Gibsland: Bonnie and Clyde
East of Shreveport, the old US-80 highway winds through dozens of somnolent little towns, following the rolling land while crisscrossing back and forth under the high-speed I-20 freeway. After passing the pawnshops and strip clubs outside Barksdale Air Force Base, the route parallels railroad tracks along the remains of a historic log turnpike, built in the 1870s to provide all-weather passage across the muddy bogs and bayous.

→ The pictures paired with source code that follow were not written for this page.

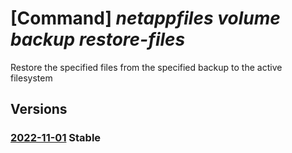 # [Command] _netappfiles volume backup restore-files_

Restore the specified files from the specified backup to the active filesystem

## Versions

### [2022-11-01](/Resources/mgmt-plane/L3N1YnNjcmlwdGlvbnMve30vcmVzb3VyY2Vncm91cHMve30vcHJvdmlkZXJzL21pY3Jvc29mdC5uZXRhcHAvbmV0YXBwYWNjb3VudHMve30vY2FwYWNpdHlwb29scy97fS92b2x1bWVzL3t9L2JhY2t1cHMve30vcmVzdG9yZWZpbGVz/2022-11-01.xml) **Stable**

<!-- mgmt-plane /subscriptions/{}/resourcegroups/{}/providers/microsoft.netapp/netappaccounts/{}/capacitypools/{}/volumes/{}/backups/{}/restorefiles 2022-11-01 -->
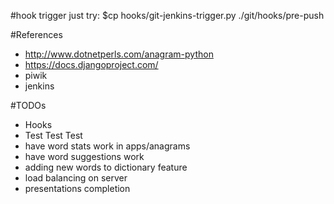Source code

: #hook trigger
just try:
$cp hooks/git-jenkins-trigger.py ./git/hooks/pre-push

#References
- http://www.dotnetperls.com/anagram-python
- https://docs.djangoproject.com/
- piwik
- jenkins

#TODOs
- Hooks
- Test Test Test
- have word stats work in apps/anagrams
- have word suggestions work
- adding new words to dictionary feature
- load balancing on server
- presentations completion

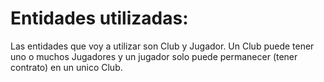 # Entidades utilizadas:
Las entidades que voy a utilizar son Club y Jugador. Un Club puede tener uno o muchos Jugadores y un jugador solo puede permanecer (tener contrato) en un unico Club.
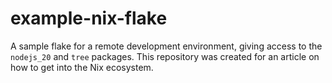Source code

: # example-nix-flake

A sample flake for a remote development environment, giving access to the `nodejs_20` and `tree` packages. This repository was created for an article on how to get into the Nix ecosystem.
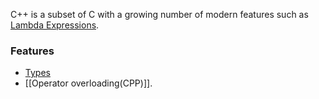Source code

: C++ is a subset of C with a growing number of modern features such as [Lambda Expressions](Lambda%20Expressions.md).
### Features
- [Types](Types%20(CPP).md)
- [[Operator overloading(CPP)]].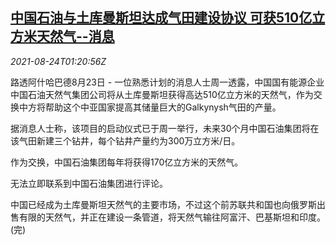 <!--1629768662000-->
[中国石油与土库曼斯坦达成气田建设协议 可获510亿立方米天然气--消息](https://cn.reuters.com/article/cnpc-turkmen-gas-0823-mon-idCNKBS2FP024)
------

<div><i>2021-08-24T01:20:56Z</i></div><p>路透阿什哈巴德8月23日 - 一位熟悉计划的消息人士周一透露，中国国有能源企业中国石油天然气集团公司将从土库曼斯坦获得高达510亿立方米的天然气，作为交换中方将帮助这个中亚国家提高其储量巨大的Galkynysh气田的产量。</p><p>据消息人士称，该项目的启动仪式已于周一举行，未来30个月中国石油集团将在该气田新建三个钻井，每个钻井产量约为300万立方米/日。</p><p>作为交换，中国石油集团每年将获得170亿立方米的天然气。</p><p>无法立即联系到中国石油集团进行评论。</p><p>中国已经成为土库曼斯坦天然气的主要市场，不过这个前苏联共和国也向俄罗斯出售有限的天然气，并正在建设一条管道，将天然气输往阿富汗、巴基斯坦和印度。(完)</p>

Apart from the usual barrage of roadside businesses, there’s not a lot to stop for until you reach the tiny town of Gibsland (pop. 897), just south of I-20, about 45 mi (72 km) east of Shreveport. This pleasantly unremarkable little hamlet has one unique claim to fame: It was here, on May 23, 1934, that the notorious Depression-era criminals Clyde Barrow and Bonnie Parker were ambushed and killed by a posse of police. A small Bonnie and Clyde Ambush Museum (2419 Main St., 318/843-1934, daily, $7) and gift shop tells their story and sells postcards of their bullet-riddled bodies. Every May on the gruesome anniversary locals dress up for the Bonnie and Clyde Festival and stage gun battles and car chases, as much for cops-and-robbers fun as any real dedication to historical accuracy.
A battered stone marker, 8 mi (12.8 km) south of Gibsland along Hwy-154, stands on the site where the desperate duo were riddled with bullets by Texas and Louisiana law enforcement officers. The late-1960s Arthur Penn movie Bonnie and Clyde enveloped Clyde in Hollywood glamour, but as far as most accounts describe him, the real-life Clyde was a nasty, twisted, cold-blooded murderer, nothing like the romantic hero played by Warren Beatty. Bonnie, who, like Clyde, grew up desperately poor, may or may not have ever shot anyone, and she definitely was a romantic figure; at her funeral, the newspapers of Dallas donated the most impressive floral tribute, and some 20,000 people lined the streets to say farewell.